_About this exercise:_
With pictures left out, write out exactly every line from the start of the data through the one that contains "This repo contains".

= = = =

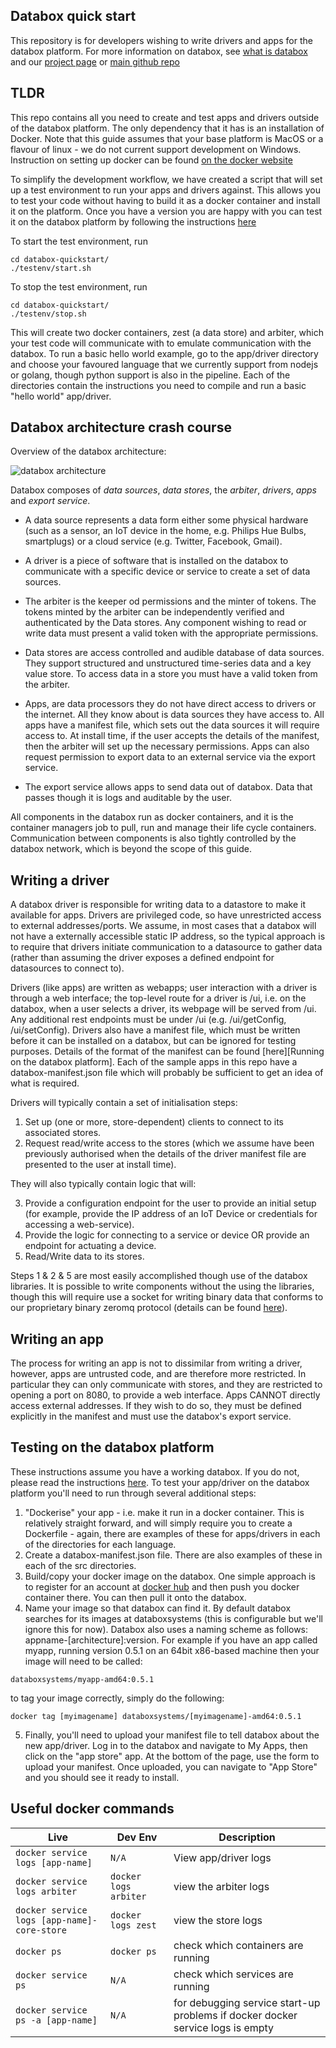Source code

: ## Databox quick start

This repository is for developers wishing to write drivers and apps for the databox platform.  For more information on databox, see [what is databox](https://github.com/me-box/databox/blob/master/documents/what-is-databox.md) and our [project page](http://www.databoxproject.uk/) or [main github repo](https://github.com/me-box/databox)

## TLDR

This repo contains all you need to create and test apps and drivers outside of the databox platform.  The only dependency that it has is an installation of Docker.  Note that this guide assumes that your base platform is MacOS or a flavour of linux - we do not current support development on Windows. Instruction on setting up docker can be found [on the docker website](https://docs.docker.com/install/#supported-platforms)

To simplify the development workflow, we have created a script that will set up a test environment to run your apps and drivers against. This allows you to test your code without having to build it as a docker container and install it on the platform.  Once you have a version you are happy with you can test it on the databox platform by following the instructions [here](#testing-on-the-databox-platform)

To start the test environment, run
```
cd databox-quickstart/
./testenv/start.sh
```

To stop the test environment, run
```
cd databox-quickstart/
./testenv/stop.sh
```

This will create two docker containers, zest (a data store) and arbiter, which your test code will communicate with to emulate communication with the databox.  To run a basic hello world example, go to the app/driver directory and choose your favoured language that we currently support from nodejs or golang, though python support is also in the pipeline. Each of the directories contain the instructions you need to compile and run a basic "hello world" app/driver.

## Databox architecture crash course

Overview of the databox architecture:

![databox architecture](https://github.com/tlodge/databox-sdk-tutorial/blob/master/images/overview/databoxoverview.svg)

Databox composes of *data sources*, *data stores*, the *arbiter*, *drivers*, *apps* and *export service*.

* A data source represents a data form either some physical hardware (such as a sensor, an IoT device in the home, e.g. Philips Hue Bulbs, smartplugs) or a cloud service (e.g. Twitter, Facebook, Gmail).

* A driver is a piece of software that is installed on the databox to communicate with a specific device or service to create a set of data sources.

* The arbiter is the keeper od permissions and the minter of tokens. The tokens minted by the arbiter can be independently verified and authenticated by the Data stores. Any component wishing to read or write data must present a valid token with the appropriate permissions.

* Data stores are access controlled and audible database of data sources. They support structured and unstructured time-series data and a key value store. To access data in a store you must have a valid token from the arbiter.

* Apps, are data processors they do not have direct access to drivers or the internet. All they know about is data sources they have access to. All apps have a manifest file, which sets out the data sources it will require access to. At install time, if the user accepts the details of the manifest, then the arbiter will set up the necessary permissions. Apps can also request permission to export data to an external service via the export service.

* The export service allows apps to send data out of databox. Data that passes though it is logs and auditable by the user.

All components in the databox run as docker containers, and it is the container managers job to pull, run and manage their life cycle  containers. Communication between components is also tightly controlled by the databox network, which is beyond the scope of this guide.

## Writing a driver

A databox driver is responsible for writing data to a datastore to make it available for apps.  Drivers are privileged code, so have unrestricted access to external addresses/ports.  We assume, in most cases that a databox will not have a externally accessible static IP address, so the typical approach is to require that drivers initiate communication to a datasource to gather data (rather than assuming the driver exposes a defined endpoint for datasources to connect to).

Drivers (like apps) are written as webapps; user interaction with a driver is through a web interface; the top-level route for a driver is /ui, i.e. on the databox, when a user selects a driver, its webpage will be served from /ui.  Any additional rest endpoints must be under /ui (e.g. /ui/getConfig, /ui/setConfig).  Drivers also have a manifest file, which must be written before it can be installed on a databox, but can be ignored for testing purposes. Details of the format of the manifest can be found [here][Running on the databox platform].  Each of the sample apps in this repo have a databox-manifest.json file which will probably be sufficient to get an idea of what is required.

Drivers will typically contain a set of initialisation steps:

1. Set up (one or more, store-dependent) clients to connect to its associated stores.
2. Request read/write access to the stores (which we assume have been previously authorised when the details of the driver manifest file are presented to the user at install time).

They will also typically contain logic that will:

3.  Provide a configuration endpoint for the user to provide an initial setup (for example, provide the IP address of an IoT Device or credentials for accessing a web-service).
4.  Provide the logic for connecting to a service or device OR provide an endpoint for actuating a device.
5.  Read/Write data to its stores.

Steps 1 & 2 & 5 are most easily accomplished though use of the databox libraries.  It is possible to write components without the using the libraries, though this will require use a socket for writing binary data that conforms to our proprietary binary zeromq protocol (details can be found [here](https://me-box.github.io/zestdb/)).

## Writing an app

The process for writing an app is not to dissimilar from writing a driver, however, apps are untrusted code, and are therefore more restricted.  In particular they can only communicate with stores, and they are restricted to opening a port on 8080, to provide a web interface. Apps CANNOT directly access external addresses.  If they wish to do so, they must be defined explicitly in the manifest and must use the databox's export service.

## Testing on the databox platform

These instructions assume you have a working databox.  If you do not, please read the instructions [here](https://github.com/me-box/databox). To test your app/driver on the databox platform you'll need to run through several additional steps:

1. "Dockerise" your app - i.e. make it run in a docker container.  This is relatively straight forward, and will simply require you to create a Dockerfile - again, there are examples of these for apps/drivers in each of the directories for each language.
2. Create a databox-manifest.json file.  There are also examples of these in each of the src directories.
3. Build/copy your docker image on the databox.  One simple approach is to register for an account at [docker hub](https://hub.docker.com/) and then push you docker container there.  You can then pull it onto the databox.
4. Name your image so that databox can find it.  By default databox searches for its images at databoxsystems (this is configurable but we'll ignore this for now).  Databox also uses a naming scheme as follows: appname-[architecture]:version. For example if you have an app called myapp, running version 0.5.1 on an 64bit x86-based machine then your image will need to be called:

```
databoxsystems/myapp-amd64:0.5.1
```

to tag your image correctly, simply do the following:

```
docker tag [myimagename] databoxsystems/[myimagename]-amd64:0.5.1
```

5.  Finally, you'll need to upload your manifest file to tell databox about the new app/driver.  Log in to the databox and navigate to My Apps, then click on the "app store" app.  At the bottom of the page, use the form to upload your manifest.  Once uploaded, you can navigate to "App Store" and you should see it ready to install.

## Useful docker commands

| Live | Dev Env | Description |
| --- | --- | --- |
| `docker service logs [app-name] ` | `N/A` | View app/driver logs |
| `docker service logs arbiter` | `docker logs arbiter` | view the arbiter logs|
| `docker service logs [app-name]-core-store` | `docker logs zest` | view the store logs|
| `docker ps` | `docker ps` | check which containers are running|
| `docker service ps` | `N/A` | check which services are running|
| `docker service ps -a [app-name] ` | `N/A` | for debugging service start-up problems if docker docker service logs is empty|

= = = =

_Answer to this problem:_
Source code

: ## Databox quick start

This repository is for developers wishing to write drivers and apps for the databox platform.  For more information on databox, see [what is databox](https://github.com/me-box/databox/blob/master/documents/what-is-databox.md) and our [project page](http://www.databoxproject.uk/) or [main github repo](https://github.com/me-box/databox)

## TLDR

This repo contains all you need to create and test apps and drivers outside of the databox platform.  The only dependency that it has is an installation of Docker.  Note that this guide assumes that your base platform is MacOS or a flavour of linux - we do not current support development on Windows. Instruction on setting up docker can be found [on the docker website](https://docs.docker.com/install/#supported-platforms)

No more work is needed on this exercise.